PROVIDED DATA:
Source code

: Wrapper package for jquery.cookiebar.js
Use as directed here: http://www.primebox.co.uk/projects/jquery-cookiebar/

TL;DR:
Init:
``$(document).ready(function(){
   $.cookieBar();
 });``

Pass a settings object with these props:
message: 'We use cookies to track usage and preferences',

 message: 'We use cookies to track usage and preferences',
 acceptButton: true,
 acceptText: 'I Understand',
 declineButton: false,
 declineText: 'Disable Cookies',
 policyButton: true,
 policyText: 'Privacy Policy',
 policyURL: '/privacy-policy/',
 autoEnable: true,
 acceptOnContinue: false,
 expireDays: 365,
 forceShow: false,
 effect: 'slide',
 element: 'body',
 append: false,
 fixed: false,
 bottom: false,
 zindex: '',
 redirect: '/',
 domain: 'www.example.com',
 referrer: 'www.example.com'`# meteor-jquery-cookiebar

TRY IT:
Print each entry exactly as it was written.

SOLUTION TO THIS TASK:
Source code

: Wrapper package for jquery.cookiebar.js
Use as directed here: http://www.primebox.co.uk/projects/jquery-cookiebar/

TL;DR:
Init:
``$(document).ready(function(){
   $.cookieBar();
 });``

Pass a settings object with these props:
message: 'We use cookies to track usage and preferences',

 message: 'We use cookies to track usage and preferences',
 acceptButton: true,
 acceptText: 'I Understand',
 declineButton: false,
 declineText: 'Disable Cookies',
 policyButton: true,
 policyText: 'Privacy Policy',
 policyURL: '/privacy-policy/',
 autoEnable: true,
 acceptOnContinue: false,
 expireDays: 365,
 forceShow: false,
 effect: 'slide',
 element: 'body',
 append: false,
 fixed: false,
 bottom: false,
 zindex: '',
 redirect: '/',
 domain: 'www.example.com',
 referrer: 'www.example.com'`# meteor-jquery-cookiebar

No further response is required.